Madge Gill, née en 1882 à Londres, brodait, tricotait et dessinait la nuit, Elle a développé une œuvre médiumnique, consultant durant plusieurs années comme voyante. Jérôme Turpin met en mots et en images dans un cercle magique les épisodes douloureux ou extraordinaires de sa vie. Claire Lancien peint la réalité d’une jeunesse en danger dans un jeu de miroir avec sa propre vie. » Ce que je dépeins c’est la différence, pour la montrer au grand jour » dit-elle. Sonia Lawniczak est fascinée par les villes qu’elle peint comme des paquebots à la dérive – des Townships d’Afrique du sud aux façades décharnées de Beyrouth -. Elle explore l’inachèvement, l’abandon. Leila Delasalle crée un long éphéméride de personnages rencontrés au hasard. S’y mêlent souvent quelques représentants du monde animal aux émotions toutes humaines.
La mécanique de l’art.
L’artiste met au point un processus de fabrication précis dont l’œuvre va garder la trace. Celle de la main qui fait et celle du mode opératoire.
Gaël Dufrène part d’un premier modèle qu’il dessine au crayon, l’agrandit souvent. Il assemble parfois plusieurs vues qu’il retravaille ensuite en couleurs. La légende fait partie intégrante du dessin.
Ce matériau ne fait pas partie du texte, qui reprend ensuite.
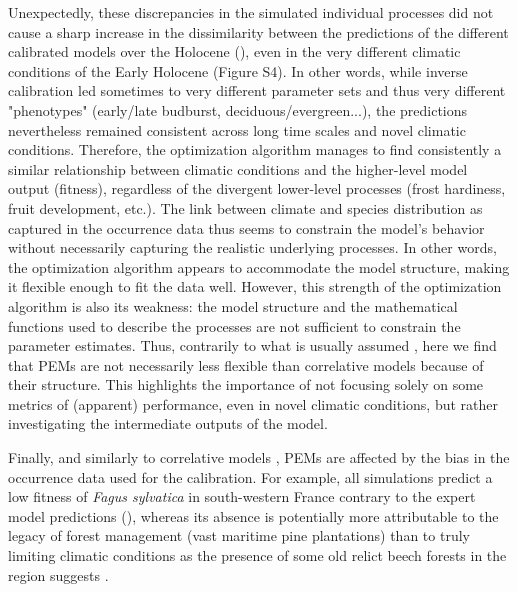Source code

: \documentclass[preprint,12pt,authoryear]{elsarticle}
\begin{document}
Unexpectedly, these discrepancies in the simulated individual processes did not cause a sharp increase in the dissimilarity between the predictions of the different calibrated models over the Holocene (), even in the very different climatic conditions of the Early Holocene (Figure S4). In other words, while inverse calibration led sometimes to very different parameter sets and thus very different "phenotypes" (early/late budburst, deciduous/evergreen...), the predictions nevertheless remained consistent across long time scales and novel climatic conditions. Therefore, the optimization algorithm manages to find consistently a similar relationship between climatic conditions and the higher-level model output (fitness), regardless of the divergent lower-level processes (frost hardiness, fruit development, etc.). The link between climate and species distribution as captured in the occurrence data thus seems to constrain the model's behavior without necessarily capturing the realistic underlying processes. In other words, the optimization algorithm appears to accommodate the model structure, making it flexible enough to fit the data well. However, this strength of the optimization algorithm is also its weakness: the model structure and the mathematical functions used to describe the processes are not sufficient to constrain the parameter estimates. Thus, contrarily to what is usually assumed \citep{Higgins2020}, here we find that PEMs are not necessarily less flexible than correlative models because of their structure. This highlights the importance of not focusing solely on some metrics of (apparent) performance, even in novel climatic conditions, but rather investigating the intermediate outputs of the model.

Finally, and similarly to correlative models \citep{BarbetMassin2010, Duputie2014},  PEMs are affected by the bias in the occurrence data used for the calibration. For example, all simulations predict a low fitness of \emph{Fagus sylvatica} in south-western France contrary to the expert model predictions (), whereas its absence is potentially more attributable to the legacy of forest management (vast maritime pine plantations) than to truly limiting climatic conditions as the presence of some old relict beech forests in the region suggests \citep{Lafontaine2014}.
\end{document}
Béatrice Dromas associe des réalités différentes comme dans un collage pour créer des raccourcis visuels riches de sens qui lui permettent d’exprimer l’intensité de ce qu’elle ressent. ACM utilise des composants électroniques qu’il récupère, corrode, soude et assemble, pour créer d’étranges et complexes structures de métal. Wytze Jan Hingst est passionné par l’univers des nombres, il compose ses dessins à partir de séries qui renvoient à des dates, des heures et des codes, parfois combinés à des lettres, et donnent naissance à un espace en expansion à haut pouvoir poétique. Simon Le Fur dessine différents modules répartis sur la feuille de papier. Ils vibrent tantôt comme des sculptures dans un espace d’exposition physique, tantôt comme les éléments inintelligibles d’un processus mental. Hélène Fontana travaille selon le processus de l’accumulations depuis les années 80, en volume ou sur papier, à partir de visages humains ou d’objets de toutes sortes, lunettes, chaussures, chapeaux…. Une façon de signifier en creux l’absence et la disparition. Ezékiel Messou est réparateur de machines à coudre. Il les dessine afin de pouvoir les remonter plus facilement et garde ainsi la trace de tous les modèles passés entre ses mains. Il signe chaque dessin de son copyright.
Mythes et histoires.
Chaque artiste est pris dans les rets de la grande histoire ou par le mouvement inverse transcrit sous forme d’un récit imaginaire ou mythique son propre destin individuel.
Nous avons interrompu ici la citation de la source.